Previous versions depended on having 'sudo' in your PATH. Now that we can
feel safe that --iptables will clean up properly when you exit, and it
doesn't need to authenticate twice, the advantages of sudo aren't strictly
needed. Good old 'su' is a reasonable fallback - and everybody has it,
which is nice.
Unfortunately su doesn't let you redirect stdin, so I had to play a stupid
fd trick to make it work.
Now the sudo iptables subprocess persists for the entire life of sshuttle.
The benefits of this are:
- no need to authenticate again at shutdown (failure of which could cause us
to not clean up iptables)
- if the main process dies unexpectedly, iptables still gets cleaned up
- the password prompt can happen *before* starting the ssh/server process,
which means it'll stand out and the password prompt won't be overwritten.
It seems ssh is kind of stupid and uses a really big SO_SNDBUF (hundreds of
kbytes). Thus, we can't depend on the socket's output buffer to limit our
latency down to something reasonable. Instead, limit the amount of data we
can send in a single round trip.
Now if we aren't given an explicit port, we always initiate the port search
at 12300 and count upward looking for an available port.

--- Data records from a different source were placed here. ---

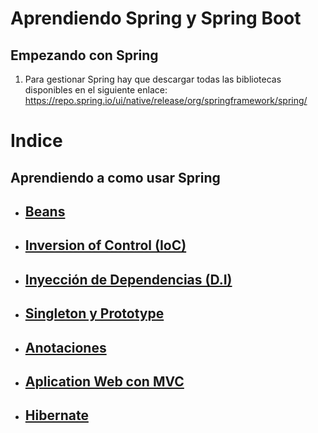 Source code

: # Aprendiendo Spring y Spring Boot

## Empezando con Spring

1.  Para gestionar Spring hay que descargar todas las bibliotecas disponibles en el siguiente enlace: https://repo.spring.io/ui/native/release/org/springframework/spring/

# Indice

## Aprendiendo a como usar Spring

- ## [Beans](https://github.com/Jbarseg/Learning-Spring-and-Spring-Boot/blob/master/index/englishtranslations/README-BEAN.en.md)

- ## [Inversion of Control (IoC)](https://github.com/Jbarseg/Learning-Spring-and-Spring-Boot/blob/master/index/englishtranslations/README_INVERSION_OF_CONTROL.en.md)

- ## [Inyección de Dependencias (D.I)](https://github.com/Jbarseg/Learning-Spring-and-Spring-Boot/blob/master/index/englishtranslations/README_DEPENDENCY_INJECTION.en.md)

- ## [Singleton y Prototype](https://github.com/Jbarseg/Learning-Spring-and-Spring-Boot/blob/master/index/englishtranslations/README-SINGLETON-AND-PROTOTYPE.en.md)

- ## [Anotaciones](https://github.com/Jbarseg/Learning-Spring-and-Spring-Boot/blob/master/index/englishtranslations/README-ANNOTATIONS.en.md)

- ## [Aplication Web con MVC](https://github.com/Jbarseg/Learning-Spring-and-Spring-Boot/blob/master/index/englishtranslations/README-WEB-APPLICATIONS-WITH-MVC.en.md)

- ## [Hibernate](https://github.com/Jbarseg/Learning-Spring-and-Spring-Boot/blob/master/index/englishtranslations/README-HIBERNATE.en.md)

Normally the kernel will assign us a random port, but that's not ideal
in our case because we'd like to use the same port numbers whenever
possible; that avoids piling up crap inside iptables in the (hopefully
unlikely) event that we die without cleaning up correctly.
When regenerating outgoing connections, we set TTL=42 to prevent re-proxying
of requests. That's a little hacky, but at least it avoids infinite loops.